┌────────
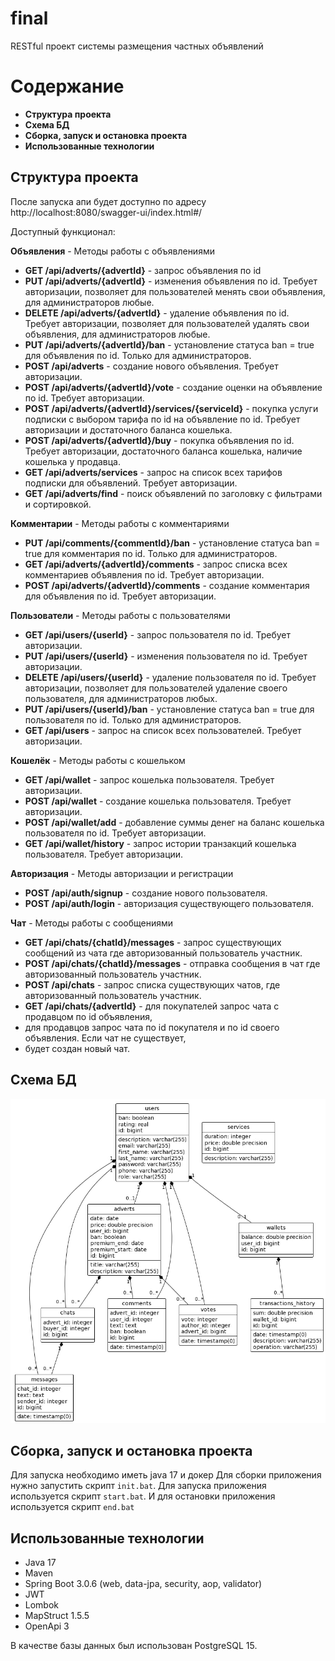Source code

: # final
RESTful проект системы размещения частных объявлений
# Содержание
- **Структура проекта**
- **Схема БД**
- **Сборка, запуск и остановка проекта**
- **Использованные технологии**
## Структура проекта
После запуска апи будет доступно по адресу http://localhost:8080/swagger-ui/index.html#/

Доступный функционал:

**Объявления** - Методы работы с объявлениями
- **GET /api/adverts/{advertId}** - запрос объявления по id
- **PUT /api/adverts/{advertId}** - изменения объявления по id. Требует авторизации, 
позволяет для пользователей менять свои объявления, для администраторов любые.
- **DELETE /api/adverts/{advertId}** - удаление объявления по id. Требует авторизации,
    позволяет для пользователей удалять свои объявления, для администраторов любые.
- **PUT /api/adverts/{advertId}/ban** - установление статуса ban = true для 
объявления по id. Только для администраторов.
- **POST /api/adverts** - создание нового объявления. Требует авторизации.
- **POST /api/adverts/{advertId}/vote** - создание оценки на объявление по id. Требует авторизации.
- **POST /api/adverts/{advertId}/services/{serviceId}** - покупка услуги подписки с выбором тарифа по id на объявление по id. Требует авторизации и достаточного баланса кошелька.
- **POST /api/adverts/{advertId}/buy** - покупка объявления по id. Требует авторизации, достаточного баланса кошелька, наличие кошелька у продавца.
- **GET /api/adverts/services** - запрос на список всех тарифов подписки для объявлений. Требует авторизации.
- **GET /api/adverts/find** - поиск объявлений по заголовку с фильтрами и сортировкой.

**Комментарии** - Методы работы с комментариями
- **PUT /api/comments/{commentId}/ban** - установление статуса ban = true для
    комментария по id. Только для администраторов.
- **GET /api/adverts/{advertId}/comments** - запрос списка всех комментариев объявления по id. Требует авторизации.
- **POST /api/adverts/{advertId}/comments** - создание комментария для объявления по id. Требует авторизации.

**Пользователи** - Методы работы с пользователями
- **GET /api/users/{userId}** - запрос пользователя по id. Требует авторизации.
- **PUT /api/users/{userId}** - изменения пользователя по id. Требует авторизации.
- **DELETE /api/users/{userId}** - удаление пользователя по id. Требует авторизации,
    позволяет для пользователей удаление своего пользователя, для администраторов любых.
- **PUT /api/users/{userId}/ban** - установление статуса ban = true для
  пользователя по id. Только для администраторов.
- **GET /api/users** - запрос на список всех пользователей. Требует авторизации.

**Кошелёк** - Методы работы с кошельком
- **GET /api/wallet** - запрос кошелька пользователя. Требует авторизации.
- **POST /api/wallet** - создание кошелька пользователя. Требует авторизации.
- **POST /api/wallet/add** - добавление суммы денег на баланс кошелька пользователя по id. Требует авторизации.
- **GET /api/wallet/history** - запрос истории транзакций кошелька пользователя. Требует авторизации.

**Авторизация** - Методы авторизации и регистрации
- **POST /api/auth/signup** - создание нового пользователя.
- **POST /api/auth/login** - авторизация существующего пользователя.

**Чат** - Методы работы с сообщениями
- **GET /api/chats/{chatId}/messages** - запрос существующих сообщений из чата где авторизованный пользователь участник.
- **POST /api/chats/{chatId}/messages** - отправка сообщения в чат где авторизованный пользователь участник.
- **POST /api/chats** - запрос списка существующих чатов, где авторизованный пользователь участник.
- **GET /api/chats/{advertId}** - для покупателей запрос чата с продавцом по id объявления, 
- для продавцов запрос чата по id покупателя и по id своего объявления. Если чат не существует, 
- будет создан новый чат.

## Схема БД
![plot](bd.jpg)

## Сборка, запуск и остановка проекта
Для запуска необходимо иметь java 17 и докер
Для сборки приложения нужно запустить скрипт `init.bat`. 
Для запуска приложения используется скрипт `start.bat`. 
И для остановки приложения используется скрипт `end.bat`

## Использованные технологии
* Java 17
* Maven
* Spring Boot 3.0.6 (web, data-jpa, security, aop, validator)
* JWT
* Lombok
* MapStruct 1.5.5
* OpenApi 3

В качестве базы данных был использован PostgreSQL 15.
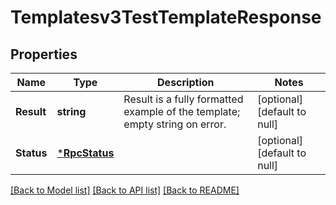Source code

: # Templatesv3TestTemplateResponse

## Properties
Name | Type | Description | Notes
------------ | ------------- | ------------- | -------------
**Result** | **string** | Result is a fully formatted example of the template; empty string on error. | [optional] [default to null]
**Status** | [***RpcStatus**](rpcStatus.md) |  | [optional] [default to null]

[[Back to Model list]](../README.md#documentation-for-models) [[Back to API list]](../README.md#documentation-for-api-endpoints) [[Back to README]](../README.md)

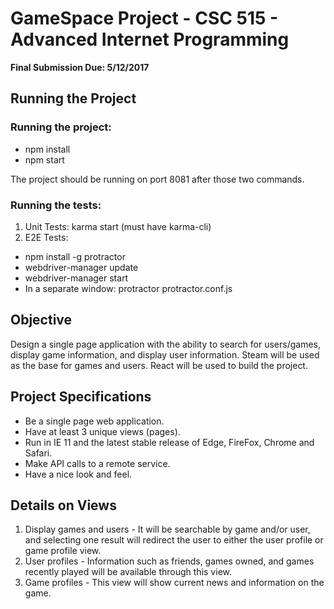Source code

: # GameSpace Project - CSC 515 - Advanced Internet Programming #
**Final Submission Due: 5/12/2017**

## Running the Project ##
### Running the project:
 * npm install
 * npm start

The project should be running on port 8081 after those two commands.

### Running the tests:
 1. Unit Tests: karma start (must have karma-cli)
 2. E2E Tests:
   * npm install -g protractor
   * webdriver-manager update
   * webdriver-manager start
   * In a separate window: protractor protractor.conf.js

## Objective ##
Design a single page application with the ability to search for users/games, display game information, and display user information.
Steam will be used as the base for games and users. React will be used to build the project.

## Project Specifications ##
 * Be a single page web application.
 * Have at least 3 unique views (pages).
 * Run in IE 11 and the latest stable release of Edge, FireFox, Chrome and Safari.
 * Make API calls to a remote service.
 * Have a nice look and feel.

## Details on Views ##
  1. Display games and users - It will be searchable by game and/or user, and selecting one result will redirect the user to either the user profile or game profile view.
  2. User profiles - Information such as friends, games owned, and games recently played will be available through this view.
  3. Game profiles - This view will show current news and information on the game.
└────────
Your task: In the entries above, please find the line with "комментария по id." and the line with "Для запуска приложения", then write out exactly those two lines and every line between them, and nothing more.

Output for this exercise:
    комментария по id. Только для администраторов.
- **GET /api/adverts/{advertId}/comments** - запрос списка всех комментариев объявления по id. Требует авторизации.
- **POST /api/adverts/{advertId}/comments** - создание комментария для объявления по id. Требует авторизации.

**Пользователи** - Методы работы с пользователями
- **GET /api/users/{userId}** - запрос пользователя по id. Требует авторизации.
- **PUT /api/users/{userId}** - изменения пользователя по id. Требует авторизации.
- **DELETE /api/users/{userId}** - удаление пользователя по id. Требует авторизации,
    позволяет для пользователей удаление своего пользователя, для администраторов любых.
- **PUT /api/users/{userId}/ban** - установление статуса ban = true для
  пользователя по id. Только для администраторов.
- **GET /api/users** - запрос на список всех пользователей. Требует авторизации.

**Кошелёк** - Методы работы с кошельком
- **GET /api/wallet** - запрос кошелька пользователя. Требует авторизации.
- **POST /api/wallet** - создание кошелька пользователя. Требует авторизации.
- **POST /api/wallet/add** - добавление суммы денег на баланс кошелька пользователя по id. Требует авторизации.
- **GET /api/wallet/history** - запрос истории транзакций кошелька пользователя. Требует авторизации.

**Авторизация** - Методы авторизации и регистрации
- **POST /api/auth/signup** - создание нового пользователя.
- **POST /api/auth/login** - авторизация существующего пользователя.

**Чат** - Методы работы с сообщениями
- **GET /api/chats/{chatId}/messages** - запрос существующих сообщений из чата где авторизованный пользователь участник.
- **POST /api/chats/{chatId}/messages** - отправка сообщения в чат где авторизованный пользователь участник.
- **POST /api/chats** - запрос списка существующих чатов, где авторизованный пользователь участник.
- **GET /api/chats/{advertId}** - для покупателей запрос чата с продавцом по id объявления, 
- для продавцов запрос чата по id покупателя и по id своего объявления. Если чат не существует, 
- будет создан новый чат.

## Схема БД
![plot](bd.jpg)

## Сборка, запуск и остановка проекта
Для запуска необходимо иметь java 17 и докер
Для сборки приложения нужно запустить скрипт `init.bat`. 
Для запуска приложения используется скрипт `start.bat`. 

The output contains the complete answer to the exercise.